Likewise, manatees. My father looks likes one and I have been really close up with him in the water. And I have seen some of his friends in the wild too. A real one would only be an anticlimax. I know what noises whales make. I have a wife.
It's something that takes a lot of courage for a man to admit in public but I think eco-tourism is over-estimated. I don't mean that I think it valueless.
I believe in Earth and being righteous about its future. In the event of a thermo-nuclear war there would be nowhere nice to go at weekends. If we don't respect nature, zoos won't exist.
But I'm not big on the wilderness stuff. I have a television.
TV has shown me everything there is to see. Soon we shall pay travel companies to take us to see things we can't see on television. Like Michael Barrymore.
One of my friends has eyes that move independently so I am not much interested in chameleons. I have been to Sydney and I know what Aussie women are like after a few Bacardi Breezers. They are like howler monkeys in Zambia. Noisy and forever on heat. I've seen bouncers at work in Sydney, so I don't need to go to China to see pandas.
I appreciate natural beauty in the raw.
One of the abiding memories of all my travels is not seeing whales in Greenland but a huge nose belonging to a waiter in Marseille. I shall not forget it.

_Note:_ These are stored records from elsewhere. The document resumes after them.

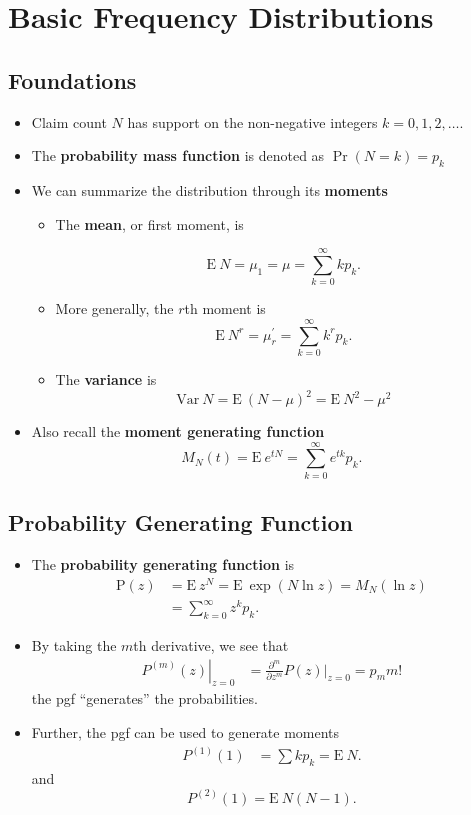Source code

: \documentclass[]{book}
\theoremstyle{definition}
\theoremstyle{definition}
\theoremstyle{definition}
\theoremstyle{remark}
\begin{document}
\section{Basic Frequency
Distributions}\label{basic-frequency-distributions}

\subsection{Foundations}\label{foundations}

\begin{itemize}
\item
  Claim count \(N\) has support on the non-negative integers
  \(k=0,1,2, \ldots\).
\item
  The \textbf{probability mass function} is denoted as
  \(\Pr(N = k) = p_k\)
\item
  We can summarize the distribution through its \textbf{moments}

  \begin{itemize}
  \item
    The \textbf{mean}, or first moment, is

    \[\mathrm{E~} N = \mu_1 = \mu = \sum^{\infty}_{k=0} k p_k .\]
  \item
    More generally, the \(r\)th moment is
    \[\mathrm{E~} N^r = \mu_r^{\prime} = \sum^{\infty}_{k=0} k^r p_k .\]
  \item
    The \textbf{variance} is
    \[\mathrm{Var~} N = \mathrm{E~} (N-\mu)^2 = \mathrm{E~} N^2 - \mu^2\]
  \end{itemize}
\item
  Also recall the \textbf{moment generating function}
  \[M_N(t) = \mathrm{E~}e^{tN} = \sum^{\infty}_{k=0} e^{tk} p_k .\]
\end{itemize}

\subsection{Probability Generating
Function}\label{probability-generating-function}

\begin{itemize}
\item
  The \textbf{probability generating function} is \[\begin{aligned}
  \mathrm{P}(z) &= \mathrm{E~}z^N = \mathrm{E~}\exp{(N \ln z)} = M_N(\ln{z})\\
  &= \sum^{\infty}_{k=0} z^k p_k .\end{aligned}\]
\item
  By taking the \(m\)th derivative, we see that \[\begin{aligned}
  \left. P^{(m)}(z)\right|_{z=0} &= \frac{\partial^m }{\partial z^m} P(z)|_{z=0} = p_m m!\end{aligned}\]
  the pgf ``generates'' the probabilities.
\item
  Further, the pgf can be used to generate moments \[\begin{aligned}
  P^{(1)}(1) &= \sum k p_k = \mathrm{E~}N .\end{aligned}\] and
  \[P^{(2)}(1) = \mathrm{E~}N(N-1).\]
\end{itemize}
\end{document}
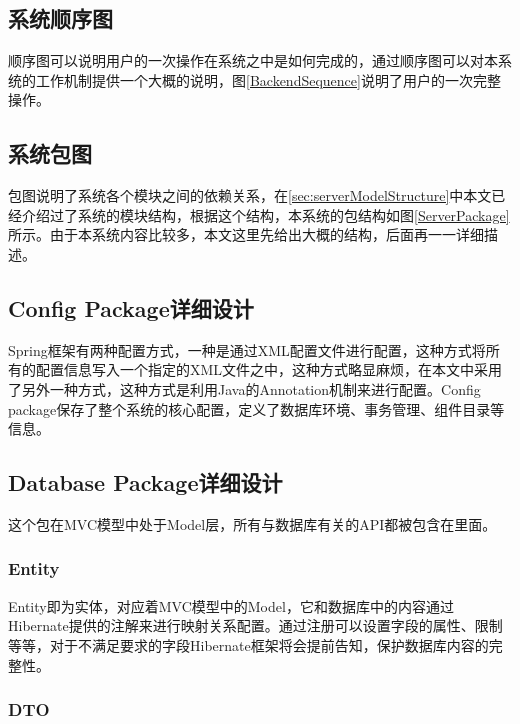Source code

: \subsection{系统顺序图}
顺序图可以说明用户的一次操作在系统之中是如何完成的，通过顺序图可以对本系统的工作机制提供一个大概的说明，图\ref{BackendSequence}说明了用户的一次完整操作。


\subsection{系统包图}
包图说明了系统各个模块之间的依赖关系，在\ref{sec:serverModelStructure}中本文已经介绍过了系统的模块结构，根据这个结构，本系统的包结构如图\ref{ServerPackage}所示。由于本系统内容比较多，本文这里先给出大概的结构，后面再一一详细描述。

\subsection{Config Package详细设计}

Spring框架有两种配置方式，一种是通过XML配置文件进行配置，这种方式将所有的配置信息写入一个指定的XML文件之中，这种方式略显麻烦，在本文中采用了另外一种方式，这种方式是利用Java的Annotation机制来进行配置。Config package保存了整个系统的核心配置，定义了数据库环境、事务管理、组件目录等信息。


\subsection{Database Package详细设计}

这个包在MVC模型中处于Model层，所有与数据库有关的API都被包含在里面。

\subsubsection{Entity}

Entity即为实体，对应着MVC模型中的Model，它和数据库中的内容通过Hibernate提供的注解来进行映射关系配置。通过注册可以设置字段的属性、限制等等，对于不满足要求的字段Hibernate框架将会提前告知，保护数据库内容的完整性。

\subsubsection{DTO}

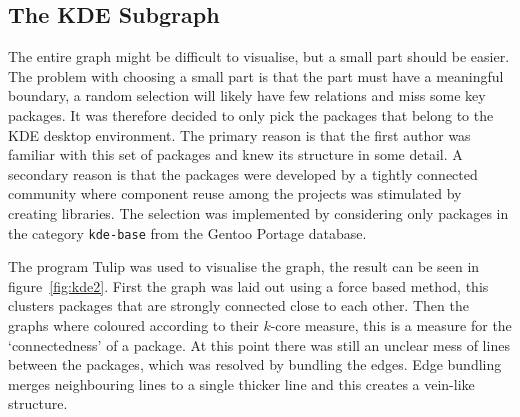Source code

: \documentclass[smallextended,final]{svjour3}
\begin{document}
\subsection{The KDE Subgraph}

The entire graph might be difficult to visualise, but a small part should be easier. The problem with choosing a small part is that the part must have a meaningful boundary, a random selection will likely have few relations and miss some key packages. It was therefore decided to only pick the packages that belong to the KDE desktop environment. The primary reason is that the first author was familiar with this set of packages and knew its structure in some detail. A secondary reason is that the packages were developed by a tightly connected community where component reuse among the projects was stimulated by creating libraries. The selection was implemented by considering only packages in the category \verb|kde-base| from the Gentoo Portage database.

The program Tulip was used to visualise the graph, the result can be seen in figure~\ref{fig:kde2}. First the graph was laid out using a force based method, this clusters packages that are strongly connected close to each other. Then the graphs where coloured according to their $k$-core measure, this is a measure for the `connectedness' of a package. At this point there was still an unclear mess of lines between the packages, which was resolved by bundling the edges. Edge bundling merges neighbouring lines to a single thicker line and this creates a vein-like structure. 
\end{document}
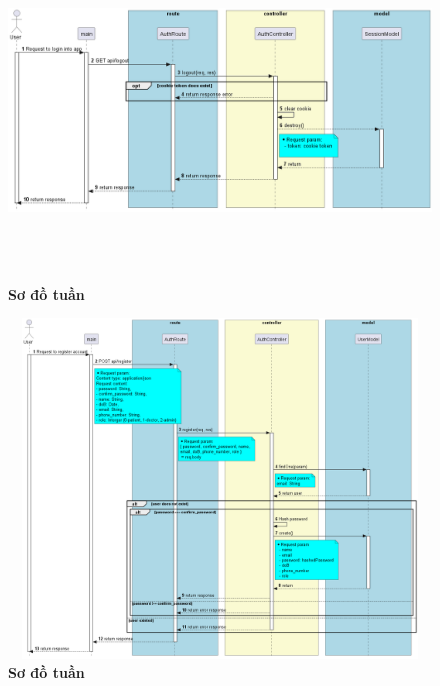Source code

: \begin{figure}[H]
  \centering
  \includegraphics[width=16cm,height=9cm]{Images/server/sequence/server/logout.png}
  \caption[Sơ đồ tuần tự ]{\bfseries \fontsize{12pt}{0pt}
  \selectfont Sơ đồ tuần }
  \label{hinh21} %
\end{figure}


\begin{figure}[H]
  \centering
  \includegraphics[width=16cm,height=9cm]{Images/server/sequence/server/register.png}
  \caption[Sơ đồ tuần tự ]{\bfseries \fontsize{12pt}{0pt}
  \selectfont Sơ đồ tuần }
  \label{hinh21} %
\end{figure}


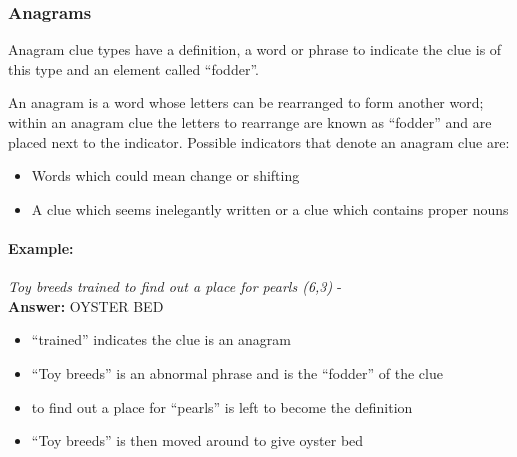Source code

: \subsubsection{Anagrams}

Anagram clue types have a definition, a word or phrase to indicate the clue is
of this type and an element called ``fodder''.

An anagram is a word whose letters can be rearranged to form another word;
within an anagram clue the letters to rearrange are known as ``fodder'' and are
placed next to the indicator. Possible indicators that denote an anagram clue 
are:

\begin{itemize} 
    \item Words which could mean change or shifting 
    \item A clue which seems inelegantly written or a clue which contains 
    proper nouns
\end{itemize}

\paragraph{Example:} \emph{Toy breeds trained to find out a place for pearls (6,3)} - \citep{shuchiAnagram08} \\
\textbf{Answer:} OYSTER BED 

\begin{itemize}
    \item ``trained'' indicates the clue is an anagram   
    \item ``Toy breeds'' is an abnormal phrase and is the ``fodder'' of the clue 
    \item to find out a place for ``pearls'' is left to become the definition 
    \item ``Toy breeds'' is then moved around to give oyster bed 
\end{itemize}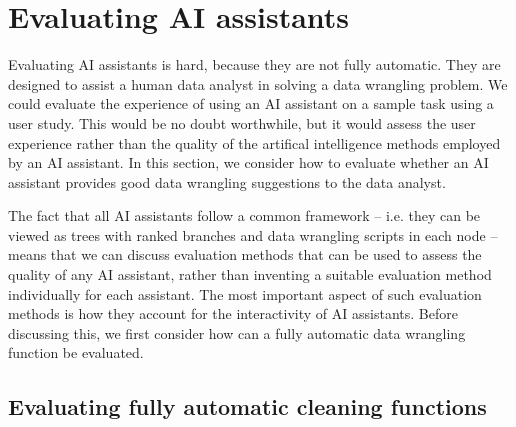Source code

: \documentclass{article}
\begin{document}
\section{Evaluating AI assistants}
\label{sec:evaluation}


Evaluating AI assistants is hard, because they are not fully automatic. They are designed to 
assist a human data analyst in solving a data wrangling problem. We could evaluate the experience 
of using an AI assistant on a sample task using a user study. This would be no doubt worthwhile, 
but it would assess the user experience rather than the quality of the artifical intelligence 
methods employed by an AI assistant. In this section, we consider how to evaluate whether an 
AI assistant provides good data wrangling suggestions to the data analyst. 

The fact that all AI assistants follow a common framework -- i.e. they can be viewed as trees with
ranked branches and data wrangling scripts in each node -- means that we can discuss evaluation 
methods that can be used to assess the quality of any AI assistant, rather than inventing a 
suitable evaluation method individually for each assistant. The most important aspect of such
evaluation methods is how they account for the interactivity of AI assistants. Before discussing
this, we first consider how can a fully automatic data wrangling function be evaluated.

\subsection{Evaluating fully automatic cleaning functions}
\label{sec:eval-auto}
\end{document}
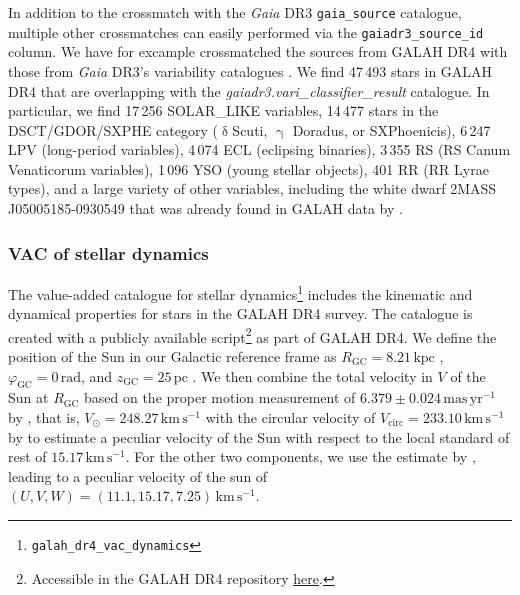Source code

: \documentclass[
  journal=pasa,
  manuscript=research-paper, %
  year=2024,
  volume=37
]{cup-journal}
\newcommand{\Gaia}{\textit{Gaia}\xspace}
\begin{document}
In addition to the crossmatch with the \Gaia DR3 \texttt{gaia\_source} catalogue, multiple other crossmatches can easily performed via the \texttt{gaiadr3\_source\_id} column. We have for excample crossmatched the sources from GALAH DR4 with those from \Gaia DR3's variability catalogues \citep{Rimoldini2023}. We find 47\,493 stars in GALAH DR4 that are overlapping with the \textit{gaiadr3.vari\_classifier\_result} catalogue. In particular, we find 17\,256 SOLAR\_LIKE variables, 14\,477 stars in the DSCT/GDOR/SXPHE category ({$\updelta$}Scuti, {$\upgamma$} Doradus, or SXPhoenicis), 6\,247 LPV (long-period variables), 4\,074 ECL (eclipsing binaries), 3\,355 RS (RS Canum Venaticorum variables), 1\,096 YSO (young stellar objects), 401 RR (RR Lyrae types), and a large variety of other variables, including the white dwarf 2MASS J05005185-0930549 that was already found in GALAH data by \citet{Kawka2020}.

\subsubsection{VAC of stellar dynamics}
\label{sec:vac_dynamics}

The value-added catalogue for stellar dynamics\footnote{\texttt{galah\_dr4\_vac\_dynamics}} includes the kinematic and dynamical properties for stars in the GALAH DR4 survey. The catalogue is created with a publicly available script\footnote{Accessible in the GALAH DR4 repository \href{https://github.com/svenbuder/GALAH_DR4/blob/main/catalogs/create_galah_dr4_vac_dynamics.ipynb}{here}.} as part of GALAH DR4. 
We define the position of the Sun in our Galactic reference frame as $R_\mathrm{GC} = 8.21\,\mathrm{kpc}$ \citep{McMillan2017}, $\varphi_\mathrm{GC} = 0\,\mathrm{rad}$, and $z_\mathrm{GC} = 25\,\mathrm{pc}$ \citep{BlandHawthorn_Gerhard2016}. We then combine the total velocity in $V$ of the Sun at $R_\mathrm{GC}$ based on the proper motion measurement of $6.379\pm0.024\,\mathrm{mas\,yr^{-1}}$ by \citep{Reid2004}, that is, $V_\odot = 248.27\,\mathrm{km\,s^{-1}}$ with the circular velocity of $V_\mathrm{circ} = 233.10\,\mathrm{km\,s^{-1}}$ by \citet{McMillan2017} to estimate a peculiar velocity of the Sun with respect to the local standard of rest of  $15.17\,\mathrm{km\,s^{-1}}$. For the other two components, we use the estimate by \citet{Schoenrich2010}, leading to a peculiar velocity of the sun of $(U,V,W) = (11.1, 15.17, 7.25)\,\mathrm{km\,s^{-1}}$.
\end{document}
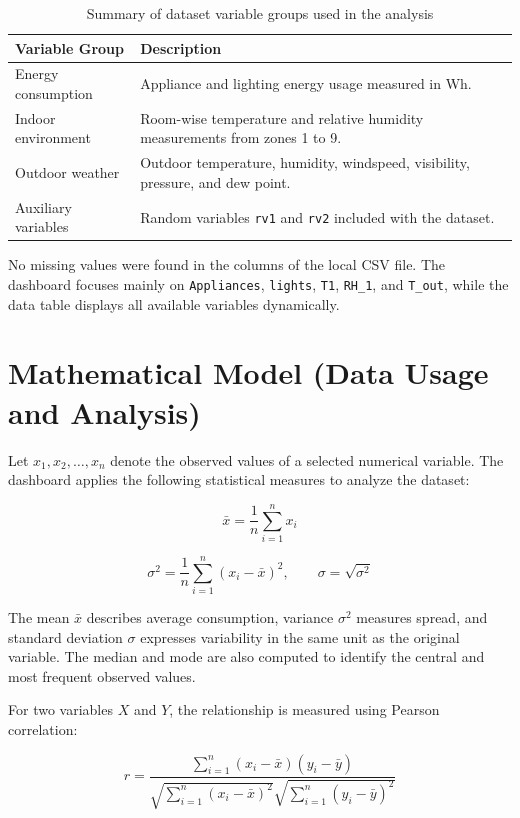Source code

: \documentclass[12pt,a4paper]{article}
\begin{document}
\begin{table}[htbp]
\centering
\caption{Summary of dataset variable groups used in the analysis}
\label{tab:dataset-variable-groups}
\begin{tabular}{|p{4cm}|p{8.5cm}|}
\hline
\textbf{Variable Group} & \textbf{Description} \\
\hline
Energy consumption & Appliance and lighting energy usage measured in Wh. \\
\hline
Indoor environment & Room-wise temperature and relative humidity measurements from zones 1 to 9. \\
\hline
Outdoor weather & Outdoor temperature, humidity, windspeed, visibility, pressure, and dew point. \\
\hline
Auxiliary variables & Random variables \texttt{rv1} and \texttt{rv2} included with the dataset. \\
\hline
\end{tabular}
\end{table}

No missing values were found in the columns of the local CSV file. The dashboard focuses mainly on \texttt{Appliances}, \texttt{lights}, \texttt{T1}, \texttt{RH\_1}, and \texttt{T\_out}, while the data table displays all available variables dynamically.

\section{Mathematical Model (Data Usage and Analysis)}
\label{sec:model}

Let $x_1, x_2, \ldots, x_n$ denote the observed values of a selected numerical variable. The dashboard applies the following statistical measures to analyze the dataset:

\[
\bar{x} = \frac{1}{n}\sum_{i=1}^{n}x_i
\]

\[
\sigma^2 = \frac{1}{n}\sum_{i=1}^{n}(x_i-\bar{x})^2, \qquad
\sigma = \sqrt{\sigma^2}
\]

The mean $\bar{x}$ describes average consumption, variance $\sigma^2$ measures spread, and standard deviation $\sigma$ expresses variability in the same unit as the original variable. The median and mode are also computed to identify the central and most frequent observed values.

For two variables $X$ and $Y$, the relationship is measured using Pearson correlation:

\[
r = \frac{\sum_{i=1}^{n}(x_i-\bar{x})(y_i-\bar{y})}
{\sqrt{\sum_{i=1}^{n}(x_i-\bar{x})^2}\sqrt{\sum_{i=1}^{n}(y_i-\bar{y})^2}}
\]
\end{document}
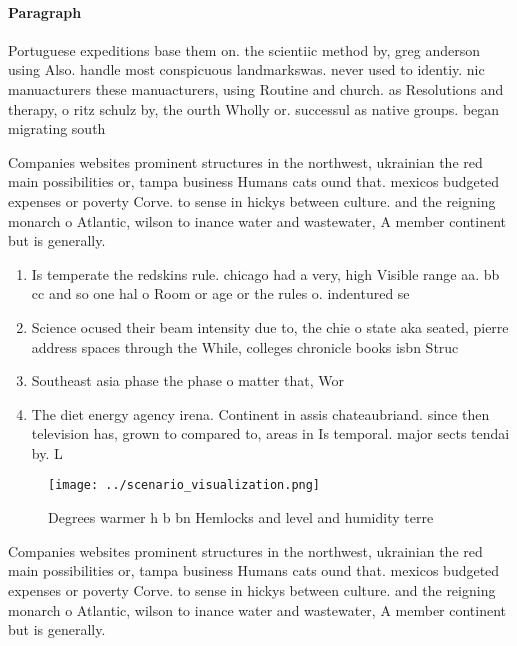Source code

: \documentclass[a4paper]{article}
\begin{document}
\paragraph{Paragraph}
Portuguese expeditions base them on. the scientiic method by, greg anderson using Also. handle most conspicuous landmarkswas. never used to identiy. nic manuacturers these manuacturers, using Routine and church. as Resolutions and therapy, o ritz schulz by, the ourth Wholly or. successul as native groups. began migrating south 


Companies websites prominent structures in the northwest, ukrainian the red main possibilities or, tampa business Humans cats ound that. mexicos budgeted expenses or poverty Corve. to sense in hickys between culture. and the reigning monarch o Atlantic, wilson to inance water and wastewater, A member continent but is generally.

\begin{enumerate}
\item Is temperate the redskins rule. chicago had a very, high Visible range aa. bb cc and so one hal o Room or age or the rules o. indentured se

\item Science ocused their beam intensity due to, the chie o state aka seated, pierre address spaces through the While, colleges chronicle books isbn Struc

\item Southeast asia phase the phase o matter that, Wor

\item The diet energy agency irena. Continent in assis chateaubriand. since then television has, grown to compared to, areas in Is temporal. major sects tendai by. L

\end{enumerate}

\begin{figure}
\centering
\texttt{[image: ../scenario\_visualization.png]}
\caption{Degrees warmer h b bn Hemlocks and level and humidity terre
}
\end{figure}
 
Companies websites prominent structures in the northwest, ukrainian the red main possibilities or, tampa business Humans cats ound that. mexicos budgeted expenses or poverty Corve. to sense in hickys between culture. and the reigning monarch o Atlantic, wilson to inance water and wastewater, A member continent but is generally.
\end{document}
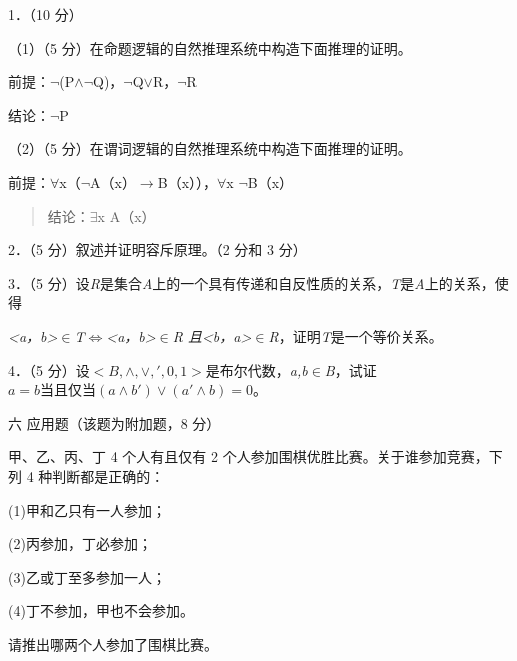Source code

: \documentclass[fontset=exam]{exam-zh}
\begin{document}
\par{}\smallskip

1．（10 分）

（1）（5 分）在命题逻辑的自然推理系统中构造下面推理的证明。

前提：\(\neg\)(P\(\land\)\(\neg\)Q)，\(\neg\)Q\(\lor\)R，\(\neg\)R

结论：\(\neg\)P

（2）（5 分）在谓词逻辑的自然推理系统中构造下面推理的证明。

前提：\(\forall\)x（\(\neg\)A（x）\(\to\)B（x）），\(\forall\)x \(\neg\)B（x）

\begin{quote}
结论：\(\exists\)x A（x）
\end{quote}

2．（5 分）叙述并证明容斥原理。（2 分和 3 分）

3．（5 分）设\emph{R}是集合\emph{A}上的一个具有传递和自反性质的关系，\emph{T}是\emph{A}上的关系，使得

\emph{\textless a，b\textgreater{}\(\in\)T\(\Leftrightarrow\)\textless a，b\textgreater{}\(\in\)R 且\textless b，a\textgreater{}\(\in\)R}，证明\emph{T}是一个等价关系。

4．（5 分）设\(< B, \land , \vee ,',0,1 >\)是布尔代数，\emph{a,b}\(\in\)\emph{B}，试证\(a = b\text{当且仅当}(a \land b') \vee (a' \land b) = 0\)。

六 应用题（该题为附加题，8 分）

甲、乙、丙、丁 4 个人有且仅有 2 个人参加围棋优胜比赛。关于谁参加竞赛，下列 4 种判断都是正确的：

(1)甲和乙只有一人参加；

(2)丙参加，丁必参加；

(3)乙或丁至多参加一人；

(4)丁不参加，甲也不会参加。

请推出哪两个人参加了围棋比赛。
\end{document}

Another great memory is watching a group of Germans eat. They are an endangered species. Not Germans, people who eat nicely.
Why go to the sandbars of Africa to marvel at basking hippos when a two-star hotel on Spain's Costa del Sol will do?
I don't have to go to the other side of the world to see a gila monster when I can be just as awestruck watching my wife weeding on all-fours in our back garden.
I don't have to travel days and spend hundreds of bucks to see a mandrill or a chacma baboon. I just have to have a few gins and look at myself in my bathroom mirror.
I don't need animals in faraway places to remind of my roots. The nearest human will do.
One of the abiding memories of all my travels is not seeing whales in Greenland but a huge nose belonging to a waiter in Marseille.